## [Your goal]
Filter the records down to the lines that hold the word "metrics", and copy each of those lines.
++++++
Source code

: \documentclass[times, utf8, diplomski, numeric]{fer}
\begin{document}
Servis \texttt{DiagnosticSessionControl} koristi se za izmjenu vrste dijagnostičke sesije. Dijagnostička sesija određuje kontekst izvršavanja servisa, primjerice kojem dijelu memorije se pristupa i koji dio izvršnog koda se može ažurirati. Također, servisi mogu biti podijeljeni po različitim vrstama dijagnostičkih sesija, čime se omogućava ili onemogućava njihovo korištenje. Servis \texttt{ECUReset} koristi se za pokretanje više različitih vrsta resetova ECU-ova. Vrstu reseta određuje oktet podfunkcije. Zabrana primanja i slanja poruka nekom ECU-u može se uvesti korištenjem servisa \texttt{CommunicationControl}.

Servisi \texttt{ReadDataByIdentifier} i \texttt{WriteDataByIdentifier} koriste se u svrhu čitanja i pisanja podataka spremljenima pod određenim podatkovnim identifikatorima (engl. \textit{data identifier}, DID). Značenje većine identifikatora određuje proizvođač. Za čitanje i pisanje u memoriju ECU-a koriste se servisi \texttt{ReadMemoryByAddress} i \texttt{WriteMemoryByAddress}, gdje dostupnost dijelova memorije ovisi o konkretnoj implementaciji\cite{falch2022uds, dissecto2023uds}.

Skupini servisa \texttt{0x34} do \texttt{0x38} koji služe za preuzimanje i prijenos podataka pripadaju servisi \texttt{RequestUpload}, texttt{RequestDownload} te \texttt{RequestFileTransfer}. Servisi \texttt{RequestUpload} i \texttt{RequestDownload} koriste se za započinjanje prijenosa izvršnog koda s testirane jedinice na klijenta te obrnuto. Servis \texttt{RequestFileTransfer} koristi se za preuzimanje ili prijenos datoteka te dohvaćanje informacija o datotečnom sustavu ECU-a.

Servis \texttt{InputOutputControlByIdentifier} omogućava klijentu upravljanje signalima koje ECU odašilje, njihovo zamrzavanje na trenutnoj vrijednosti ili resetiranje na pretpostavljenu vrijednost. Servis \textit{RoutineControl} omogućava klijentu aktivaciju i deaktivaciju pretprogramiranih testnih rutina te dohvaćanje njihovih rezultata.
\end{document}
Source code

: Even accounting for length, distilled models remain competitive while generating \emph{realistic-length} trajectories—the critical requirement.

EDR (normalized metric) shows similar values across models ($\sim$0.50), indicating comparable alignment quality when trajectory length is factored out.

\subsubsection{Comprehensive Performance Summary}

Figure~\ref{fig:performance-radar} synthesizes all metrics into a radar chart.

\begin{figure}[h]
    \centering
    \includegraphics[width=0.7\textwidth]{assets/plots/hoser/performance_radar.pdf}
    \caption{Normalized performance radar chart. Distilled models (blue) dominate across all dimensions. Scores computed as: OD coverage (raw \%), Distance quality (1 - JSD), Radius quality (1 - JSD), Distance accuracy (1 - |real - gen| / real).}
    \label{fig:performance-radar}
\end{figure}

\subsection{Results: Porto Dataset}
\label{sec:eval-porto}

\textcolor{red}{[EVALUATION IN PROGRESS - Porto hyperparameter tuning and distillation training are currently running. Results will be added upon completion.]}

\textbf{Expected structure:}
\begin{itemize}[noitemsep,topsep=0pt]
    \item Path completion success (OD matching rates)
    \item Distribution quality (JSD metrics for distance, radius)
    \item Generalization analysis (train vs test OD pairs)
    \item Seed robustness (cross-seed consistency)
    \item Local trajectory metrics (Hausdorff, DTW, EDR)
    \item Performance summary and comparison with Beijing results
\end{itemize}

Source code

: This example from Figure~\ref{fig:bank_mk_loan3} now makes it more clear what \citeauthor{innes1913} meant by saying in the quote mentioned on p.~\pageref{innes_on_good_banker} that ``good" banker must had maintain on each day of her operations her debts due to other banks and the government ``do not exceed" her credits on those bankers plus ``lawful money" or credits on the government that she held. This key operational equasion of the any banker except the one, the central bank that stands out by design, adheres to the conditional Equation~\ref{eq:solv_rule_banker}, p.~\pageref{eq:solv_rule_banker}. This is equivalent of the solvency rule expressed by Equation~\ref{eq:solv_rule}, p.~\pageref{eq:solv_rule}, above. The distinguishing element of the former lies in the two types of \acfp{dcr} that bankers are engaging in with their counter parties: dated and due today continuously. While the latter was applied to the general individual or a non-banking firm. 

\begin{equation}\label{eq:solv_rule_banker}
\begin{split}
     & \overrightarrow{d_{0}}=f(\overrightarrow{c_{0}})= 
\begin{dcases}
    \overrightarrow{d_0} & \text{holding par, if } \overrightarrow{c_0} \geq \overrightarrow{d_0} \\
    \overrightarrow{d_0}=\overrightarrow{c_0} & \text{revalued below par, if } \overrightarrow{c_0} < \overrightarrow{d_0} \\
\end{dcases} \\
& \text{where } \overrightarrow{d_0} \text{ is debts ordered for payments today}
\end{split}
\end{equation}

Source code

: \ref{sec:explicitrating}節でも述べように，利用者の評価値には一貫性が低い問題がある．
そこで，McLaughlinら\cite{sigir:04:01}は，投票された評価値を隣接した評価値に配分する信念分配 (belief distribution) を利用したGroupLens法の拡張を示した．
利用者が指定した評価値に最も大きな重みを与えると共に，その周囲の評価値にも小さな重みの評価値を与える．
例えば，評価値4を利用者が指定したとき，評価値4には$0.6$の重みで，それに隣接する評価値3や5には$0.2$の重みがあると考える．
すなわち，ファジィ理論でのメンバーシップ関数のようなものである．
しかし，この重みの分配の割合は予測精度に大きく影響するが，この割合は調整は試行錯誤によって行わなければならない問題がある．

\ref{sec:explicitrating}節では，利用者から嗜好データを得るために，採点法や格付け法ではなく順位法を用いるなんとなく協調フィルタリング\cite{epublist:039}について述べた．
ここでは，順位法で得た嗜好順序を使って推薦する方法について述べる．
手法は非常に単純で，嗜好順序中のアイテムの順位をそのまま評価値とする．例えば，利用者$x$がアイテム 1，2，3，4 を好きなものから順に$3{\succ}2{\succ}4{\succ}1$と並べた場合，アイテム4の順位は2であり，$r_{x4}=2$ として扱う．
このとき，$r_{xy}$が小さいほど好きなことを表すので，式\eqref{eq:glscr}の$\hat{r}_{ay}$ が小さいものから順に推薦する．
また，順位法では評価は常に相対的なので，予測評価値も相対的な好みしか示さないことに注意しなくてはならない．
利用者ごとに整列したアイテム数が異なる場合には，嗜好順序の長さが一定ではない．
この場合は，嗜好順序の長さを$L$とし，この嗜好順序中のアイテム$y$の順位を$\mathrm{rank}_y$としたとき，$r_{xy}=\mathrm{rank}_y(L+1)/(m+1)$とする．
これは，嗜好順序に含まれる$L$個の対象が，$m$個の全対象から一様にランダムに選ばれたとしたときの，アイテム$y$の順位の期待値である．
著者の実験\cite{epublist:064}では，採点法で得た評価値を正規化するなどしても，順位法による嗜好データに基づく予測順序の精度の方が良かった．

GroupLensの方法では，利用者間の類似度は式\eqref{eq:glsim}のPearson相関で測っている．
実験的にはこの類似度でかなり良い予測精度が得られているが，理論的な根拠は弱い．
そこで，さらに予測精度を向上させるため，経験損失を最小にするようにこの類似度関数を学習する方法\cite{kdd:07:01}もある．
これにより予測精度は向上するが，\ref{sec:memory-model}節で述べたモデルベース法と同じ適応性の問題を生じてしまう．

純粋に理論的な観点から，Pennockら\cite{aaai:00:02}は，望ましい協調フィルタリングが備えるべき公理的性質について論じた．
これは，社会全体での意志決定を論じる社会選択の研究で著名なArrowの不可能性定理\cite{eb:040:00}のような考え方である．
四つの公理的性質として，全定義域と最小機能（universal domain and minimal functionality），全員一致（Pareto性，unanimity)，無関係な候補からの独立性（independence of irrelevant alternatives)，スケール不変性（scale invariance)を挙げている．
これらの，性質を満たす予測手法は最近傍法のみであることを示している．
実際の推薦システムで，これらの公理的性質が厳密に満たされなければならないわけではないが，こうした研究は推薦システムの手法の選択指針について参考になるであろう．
++++++
## [Response to this exercise]
Figure~\ref{fig:performance-radar} synthesizes all metrics into a radar chart.
    \item Distribution quality (JSD metrics for distance, radius)
    \item Local trajectory metrics (Hausdorff, DTW, EDR)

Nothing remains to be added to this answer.